Some industry observers expect Food and Drug Administration regulation of cigarettes to carry a buyout through Congress. However, at present FDA regulation of cigarettes is on a separate track through Congress. The draft discussions in both the House and Senate do not mention FDA regulation.
While no senator has signed on to the draft, $8 for quota owners and $4 for growers is the cornerstone of the legislation The Senate discussion for the buyout for quota owners is based on 2002 quota levels; 2000-2002 quota levels for flue-cured growers; and 2000-2001 levels for burley producers.
The Senate draft would have "flexible production controls" that allow transfer of tobacco to anyone within the same county. If the tobacco acreage was not grown, it would be pooled and re-distributed within the state, Brown says.
A traditional tobacco state would be able to produce at the maximum 1998-2002 level, whichever year is the most. "In the Senate, it would be an acreage eligibility, not a poundage quota," Brown says. "The secretary of agriculture can change the base year. There would be a lot of flexibility in the production controls."
In the House, two bills have emerged.
Philip Morris, the nation’s largest cigarette manufacturer, favors the bill introduced by Mike McIntyre, D-N.C. and Tom Davis, R-Va., bill. In concept, the discussion draft in the House is similar to the Senate version, except that it uses 1998 as the base year, Brown says.
The draft legislation ends price support, places geographical restrictions on tobacco production and continues federal crop insurance for tobacco.
The draft legislation has the $8 for quota holders and $4 buyout for growers. The payments to active growers would run from 2004 through 2008. The draft legislation also sets up a permanent advisory board called the Tobacco Quality Board.
Cigarette manufacturers and tobacco importers would be assessed fees to fund the buyout.

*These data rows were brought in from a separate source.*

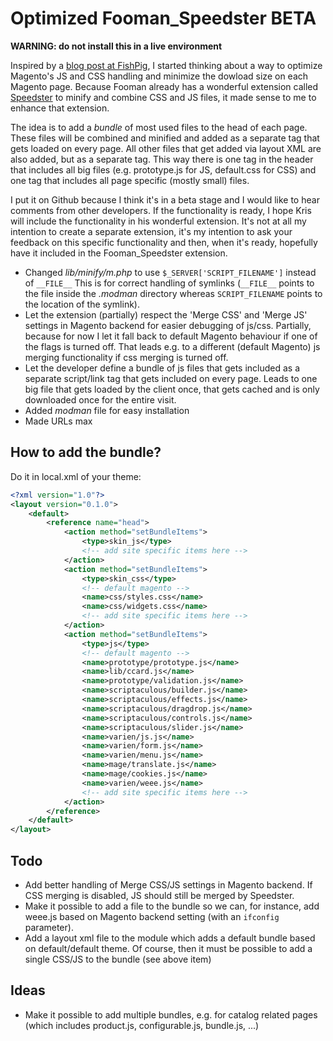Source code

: Optimized Fooman_Speedster BETA
===============================

**WARNING: do not install this in a live environment**

Inspired by a [blog post at FishPig](http://fishpig.co.uk/blog/why-you-shouldnt-merge-javascript-in-magento.html),
I started thinking about a way to optimize Magento's JS and CSS handling and minimize
the dowload size on each Magento page. Because Fooman already has a wonderful extension
called [Speedster](http://store.fooman.co.nz/magento-extension-speedster.html) to minify
and combine CSS and JS files, it made sense to me to enhance that extension.

The idea is to add a *bundle* of most used files to the head of each page. These files
will be combined and minified and added as a separate tag that gets loaded on every page.
All other files that get added via layout XML are also added, but as a separate tag.
This way there is one tag in the header that includes all big files (e.g. prototype.js for JS,
default.css for CSS) and one tag that includes all page specific (mostly small) files.

I put it on Github because I think it's in a beta stage and I would like to hear comments
from other developers. If the functionality is ready, I hope Kris will include the functionality
in his wonderful extension. It's not at all my intention to create a separate extension,
it's my intention to ask your feedback on this specific functionality and then, when it's ready,
hopefully have it included in the Fooman_Speedster extension.

- Changed *lib/minify/m.php* to use `$_SERVER['SCRIPT_FILENAME']` instead of `__FILE__`
  This is for correct handling of symlinks (`__FILE__` points to the file inside the
  *.modman* directory whereas `SCRIPT_FILENAME` points to the location of the symlink).
- Let the extension (partially) respect the 'Merge CSS' and 'Merge JS' settings
  in Magento backend for easier debugging of js/css. Partially, because for now
  I let it fall back to default Magento behaviour if one of the flags is turned
  off. That leads e.g. to a different (default Magento) js merging functionality
  if css merging is turned off.
- Let the developer define a bundle of js files that gets included as a separate
  script/link tag that gets included on every page. Leads to one big file that
  gets loaded by the client once, that gets cached and is only downloaded once
  for the entire visit.
- Added *modman* file for easy installation
- Made URLs max

How to add the bundle?
----------------------
Do it in local.xml of your theme:
```xml
<?xml version="1.0"?>
<layout version="0.1.0">
    <default>
        <reference name="head">
            <action method="setBundleItems">
                <type>skin_js</type>
                <!-- add site specific items here -->
            </action>
            <action method="setBundleItems">
                <type>skin_css</type>
                <!-- default magento -->
                <name>css/styles.css</name>
                <name>css/widgets.css</name>
                <!-- add site specific items here -->
            </action>
            <action method="setBundleItems">
                <type>js</type>
                <!-- default magento -->
                <name>prototype/prototype.js</name>
                <name>lib/ccard.js</name>
                <name>prototype/validation.js</name>
                <name>scriptaculous/builder.js</name>
                <name>scriptaculous/effects.js</name>
                <name>scriptaculous/dragdrop.js</name>
                <name>scriptaculous/controls.js</name>
                <name>scriptaculous/slider.js</name>
                <name>varien/js.js</name>
                <name>varien/form.js</name>
                <name>varien/menu.js</name>
                <name>mage/translate.js</name>
                <name>mage/cookies.js</name>
                <name>varien/weee.js</name>
                <!-- add site specific items here -->
            </action>
        </reference>
    </default>
</layout>
```

Todo
----
- Add better handling of Merge CSS/JS settings in Magento backend. If CSS merging is
  disabled, JS should still be merged by Speedster.
- Make it possible to add a file to the bundle so we can, for instance, add weee.js based
  on Magento backend setting (with an `ifconfig` parameter).
- Add a layout xml file to the module which adds a default bundle based on default/default
  theme. Of course, then it must be possible to add a single CSS/JS to the bundle (see
  above item)

Ideas
-----
- Make it possible to add multiple bundles, e.g. for catalog related pages (which includes
  product.js, configurable.js, bundle.js, ...)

Under a buyout bill introduced by U.S. Rep. Ernie Fletcher, R-Ky., quota holders would get $8 per pound and growers $4 per pound. Growers who quit would get an extra $2 per pound. Post-buyout, the Fletcher bill looks "very much like the current program," Brown says. "The question that’s being raised is, ‘can you get a buyout and have a similar program?’"

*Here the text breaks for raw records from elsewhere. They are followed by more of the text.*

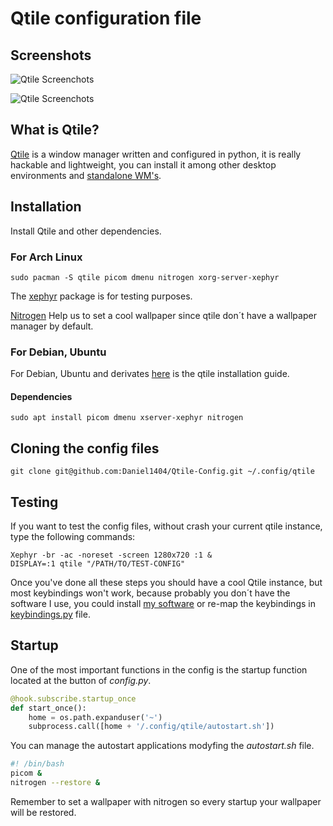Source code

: # Qtile configuration file

## Screenshots

![Qtile Screenchots](../assets/qtile-2.png)

![Qtile Screenchots](../assets/Qtile-1.png)

## What is Qtile?

[Qtile](http://www.qtile.org/) is a window manager written and configured in python, it is really hackable and lightweight, you can install it among other desktop environments and [standalone WM's](https://wiki.archlinux.org/index.php/window_manager). 

## Installation
Install Qtile and other dependencies.

### For Arch Linux

```
sudo pacman -S qtile picom dmenu nitrogen xorg-server-xephyr
```

The [xephyr](https://wiki.archlinux.org/index.php/Xephyr) package is for testing  purposes.

[Nitrogen](https://wiki.archlinux.org/index.php/nitrogen) Help us to set a cool wallpaper since qtile don´t have a wallpaper manager by default.

### For Debian, Ubuntu

For Debian, Ubuntu and derivates [here](http://docs.qtile.org/en/latest/manual/install/ubuntu.html) is the qtile installation guide.
#### Dependencies
```
sudo apt install picom dmenu xserver-xephyr nitrogen
```
## Cloning the config files
```
git clone git@github.com:Daniel1404/Qtile-Config.git ~/.config/qtile
```

## Testing 

If you want to test the config files, without crash your current qtile instance, type the following commands:

```
Xephyr -br -ac -noreset -screen 1280x720 :1 &
DISPLAY=:1 qtile "/PATH/TO/TEST-CONFIG"
```
Once you've done all these steps you  should have a cool Qtile instance, but most keybindings won't work, because probably you don´t have the software I use, you could install [my software]() or re-map the keybindings in [keybindings.py](https://github.com/Daniel1404/Qtile-Config/blob/main/keybindings.py) file.

## Startup 

One of the most important functions in the config is the startup function located  at the button of _config.py_.

``` python
@hook.subscribe.startup_once
def start_once():
    home = os.path.expanduser('~')
    subprocess.call([home + '/.config/qtile/autostart.sh'])
```
You can manage the autostart applications modyfing the  _autostart.sh_ file.

``` bash
#! /bin/bash 
picom &
nitrogen --restore &
```
Remember to set a wallpaper with nitrogen so every startup your wallpaper will be restored.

The Fletcher bill moves quota in the hands of growers.
The House discussion piece has some production controls after the buyout, but not as stringent as the Fletcher bill, Brown says.
Both the House and Senate discussion drafts have price-safety legislation. The Senate leans toward price insurance as a risk management tool.

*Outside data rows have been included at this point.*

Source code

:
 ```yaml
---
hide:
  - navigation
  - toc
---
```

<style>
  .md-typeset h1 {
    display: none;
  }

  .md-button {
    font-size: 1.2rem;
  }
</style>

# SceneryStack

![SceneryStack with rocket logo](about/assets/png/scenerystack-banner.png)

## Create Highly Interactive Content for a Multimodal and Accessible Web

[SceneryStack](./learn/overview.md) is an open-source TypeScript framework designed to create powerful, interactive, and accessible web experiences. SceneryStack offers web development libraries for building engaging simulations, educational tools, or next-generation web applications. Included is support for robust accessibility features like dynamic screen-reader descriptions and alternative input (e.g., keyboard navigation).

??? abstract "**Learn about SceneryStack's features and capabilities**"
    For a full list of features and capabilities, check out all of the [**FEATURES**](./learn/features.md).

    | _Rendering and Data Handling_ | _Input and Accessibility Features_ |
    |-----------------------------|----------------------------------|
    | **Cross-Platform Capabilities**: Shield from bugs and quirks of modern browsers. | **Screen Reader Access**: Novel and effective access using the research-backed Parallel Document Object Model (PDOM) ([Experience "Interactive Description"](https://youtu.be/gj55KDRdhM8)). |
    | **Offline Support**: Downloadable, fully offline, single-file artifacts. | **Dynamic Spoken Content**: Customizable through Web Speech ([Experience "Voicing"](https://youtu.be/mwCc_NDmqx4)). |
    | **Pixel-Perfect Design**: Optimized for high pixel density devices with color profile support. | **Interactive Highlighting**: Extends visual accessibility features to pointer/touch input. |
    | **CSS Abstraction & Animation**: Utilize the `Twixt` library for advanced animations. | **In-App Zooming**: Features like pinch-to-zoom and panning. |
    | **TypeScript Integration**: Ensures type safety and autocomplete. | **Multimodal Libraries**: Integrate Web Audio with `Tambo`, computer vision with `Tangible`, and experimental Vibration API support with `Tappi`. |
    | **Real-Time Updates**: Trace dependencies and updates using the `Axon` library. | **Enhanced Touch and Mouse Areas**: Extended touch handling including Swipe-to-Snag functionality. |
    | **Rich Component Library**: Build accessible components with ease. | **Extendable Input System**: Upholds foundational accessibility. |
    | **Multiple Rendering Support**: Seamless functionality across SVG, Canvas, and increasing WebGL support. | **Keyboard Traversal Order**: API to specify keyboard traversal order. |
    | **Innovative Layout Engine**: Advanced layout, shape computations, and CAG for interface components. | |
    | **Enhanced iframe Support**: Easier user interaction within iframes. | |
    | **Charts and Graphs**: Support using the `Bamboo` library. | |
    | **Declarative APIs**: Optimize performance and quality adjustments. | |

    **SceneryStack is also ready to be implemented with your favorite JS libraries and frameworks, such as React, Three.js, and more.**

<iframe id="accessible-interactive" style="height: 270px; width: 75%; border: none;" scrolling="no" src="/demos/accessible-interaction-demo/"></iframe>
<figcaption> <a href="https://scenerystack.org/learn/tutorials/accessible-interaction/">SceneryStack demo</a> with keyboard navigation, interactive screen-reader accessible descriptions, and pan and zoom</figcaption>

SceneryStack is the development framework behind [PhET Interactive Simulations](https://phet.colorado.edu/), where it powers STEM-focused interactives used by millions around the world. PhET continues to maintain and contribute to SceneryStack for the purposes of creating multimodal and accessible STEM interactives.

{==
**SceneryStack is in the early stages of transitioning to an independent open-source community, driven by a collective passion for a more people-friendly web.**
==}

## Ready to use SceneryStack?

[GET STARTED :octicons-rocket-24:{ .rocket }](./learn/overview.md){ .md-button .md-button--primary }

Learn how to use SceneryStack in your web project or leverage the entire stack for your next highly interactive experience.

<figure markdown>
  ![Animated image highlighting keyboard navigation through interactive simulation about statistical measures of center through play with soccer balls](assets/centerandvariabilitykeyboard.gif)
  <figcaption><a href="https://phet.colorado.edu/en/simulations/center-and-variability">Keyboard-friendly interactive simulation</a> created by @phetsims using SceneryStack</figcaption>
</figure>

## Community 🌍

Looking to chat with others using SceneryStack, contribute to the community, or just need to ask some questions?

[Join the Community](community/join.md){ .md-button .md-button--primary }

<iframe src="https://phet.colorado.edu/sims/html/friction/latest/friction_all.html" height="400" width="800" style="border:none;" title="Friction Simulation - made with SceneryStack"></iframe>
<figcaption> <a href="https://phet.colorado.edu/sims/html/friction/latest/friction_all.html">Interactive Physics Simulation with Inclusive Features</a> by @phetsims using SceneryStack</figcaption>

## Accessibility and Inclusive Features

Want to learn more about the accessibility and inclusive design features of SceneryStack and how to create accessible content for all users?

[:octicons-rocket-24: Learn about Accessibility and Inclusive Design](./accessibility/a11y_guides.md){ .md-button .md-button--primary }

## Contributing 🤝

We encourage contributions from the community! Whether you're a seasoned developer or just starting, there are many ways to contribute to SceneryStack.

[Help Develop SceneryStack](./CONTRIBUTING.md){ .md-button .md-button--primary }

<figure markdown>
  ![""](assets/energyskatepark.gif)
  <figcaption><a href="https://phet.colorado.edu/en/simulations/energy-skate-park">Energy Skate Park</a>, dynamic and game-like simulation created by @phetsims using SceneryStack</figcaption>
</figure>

"At some point, the House will have to come to a consensus over Fletcher and McIntyre-Davis," Brown says.
"I’m scared to death that we’re going to miss the buyout," says James R. Smith, a dark- and burley-tobacco producer in Houston County, Tenn. He’s expressed concern in an opinion piece written in a farm newspaper in Kentucky. He says many growers are wishing "Fletcher would join the McInytre bill … because it has the support of the largest tobacco company.
"If tobacco states cannot unify behind one bill, how can we expect to get passage of a buyout from non-tobacco states?" Smith asks. He fears that both bills will make it to the floor and the buyout will get shot down.